**Work instruction:** Print the data exactly as it appears, keeping every word.

=== Section Start ===

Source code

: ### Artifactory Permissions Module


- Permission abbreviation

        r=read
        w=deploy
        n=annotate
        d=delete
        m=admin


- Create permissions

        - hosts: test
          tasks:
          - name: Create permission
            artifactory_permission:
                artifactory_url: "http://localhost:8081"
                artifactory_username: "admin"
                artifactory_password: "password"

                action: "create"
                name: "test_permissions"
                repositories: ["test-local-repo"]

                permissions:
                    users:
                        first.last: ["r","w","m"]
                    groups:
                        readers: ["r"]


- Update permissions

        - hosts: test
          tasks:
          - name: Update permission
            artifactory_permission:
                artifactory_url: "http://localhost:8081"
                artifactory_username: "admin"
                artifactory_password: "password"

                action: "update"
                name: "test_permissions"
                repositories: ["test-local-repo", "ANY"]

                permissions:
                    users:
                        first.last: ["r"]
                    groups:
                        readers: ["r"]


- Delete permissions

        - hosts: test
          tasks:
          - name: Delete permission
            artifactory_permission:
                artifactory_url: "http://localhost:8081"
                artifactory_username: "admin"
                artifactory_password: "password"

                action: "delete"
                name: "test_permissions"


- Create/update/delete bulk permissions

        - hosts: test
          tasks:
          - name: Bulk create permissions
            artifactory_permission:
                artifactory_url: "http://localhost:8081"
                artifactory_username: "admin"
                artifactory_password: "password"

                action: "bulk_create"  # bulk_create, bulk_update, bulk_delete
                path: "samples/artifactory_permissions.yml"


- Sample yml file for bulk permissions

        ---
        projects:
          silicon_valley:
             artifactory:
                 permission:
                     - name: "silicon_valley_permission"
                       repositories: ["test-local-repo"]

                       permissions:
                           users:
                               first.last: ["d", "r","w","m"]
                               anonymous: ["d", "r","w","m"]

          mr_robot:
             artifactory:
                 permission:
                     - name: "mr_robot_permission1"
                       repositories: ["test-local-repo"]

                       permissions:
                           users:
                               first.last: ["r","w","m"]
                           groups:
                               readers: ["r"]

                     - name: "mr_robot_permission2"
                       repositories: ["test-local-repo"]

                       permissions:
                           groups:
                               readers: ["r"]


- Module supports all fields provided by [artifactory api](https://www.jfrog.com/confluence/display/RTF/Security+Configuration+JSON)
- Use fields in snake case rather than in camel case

=== Section End ===

**Finished exercise:**
Source code

: ### Artifactory Permissions Module


- Permission abbreviation

        r=read
        w=deploy
        n=annotate
        d=delete
        m=admin


- Create permissions

        - hosts: test
          tasks:
          - name: Create permission
            artifactory_permission:
                artifactory_url: "http://localhost:8081"
                artifactory_username: "admin"
                artifactory_password: "password"

                action: "create"
                name: "test_permissions"
                repositories: ["test-local-repo"]

                permissions:
                    users:
                        first.last: ["r","w","m"]
                    groups:
                        readers: ["r"]


- Update permissions

        - hosts: test
          tasks:
          - name: Update permission
            artifactory_permission:
                artifactory_url: "http://localhost:8081"
                artifactory_username: "admin"
                artifactory_password: "password"

                action: "update"
                name: "test_permissions"
                repositories: ["test-local-repo", "ANY"]

                permissions:
                    users:
                        first.last: ["r"]
                    groups:
                        readers: ["r"]


- Delete permissions

        - hosts: test
          tasks:
          - name: Delete permission
            artifactory_permission:
                artifactory_url: "http://localhost:8081"
                artifactory_username: "admin"
                artifactory_password: "password"

                action: "delete"
                name: "test_permissions"


- Create/update/delete bulk permissions

        - hosts: test
          tasks:
          - name: Bulk create permissions
            artifactory_permission:
                artifactory_url: "http://localhost:8081"
                artifactory_username: "admin"
                artifactory_password: "password"

                action: "bulk_create"  # bulk_create, bulk_update, bulk_delete
                path: "samples/artifactory_permissions.yml"


- Sample yml file for bulk permissions

        ---
        projects:
          silicon_valley:
             artifactory:
                 permission:
                     - name: "silicon_valley_permission"
                       repositories: ["test-local-repo"]

                       permissions:
                           users:
                               first.last: ["d", "r","w","m"]
                               anonymous: ["d", "r","w","m"]

          mr_robot:
             artifactory:
                 permission:
                     - name: "mr_robot_permission1"
                       repositories: ["test-local-repo"]

                       permissions:
                           users:
                               first.last: ["r","w","m"]
                           groups:
                               readers: ["r"]

                     - name: "mr_robot_permission2"
                       repositories: ["test-local-repo"]

                       permissions:
                           groups:
                               readers: ["r"]


- Module supports all fields provided by [artifactory api](https://www.jfrog.com/confluence/display/RTF/Security+Configuration+JSON)
- Use fields in snake case rather than in camel case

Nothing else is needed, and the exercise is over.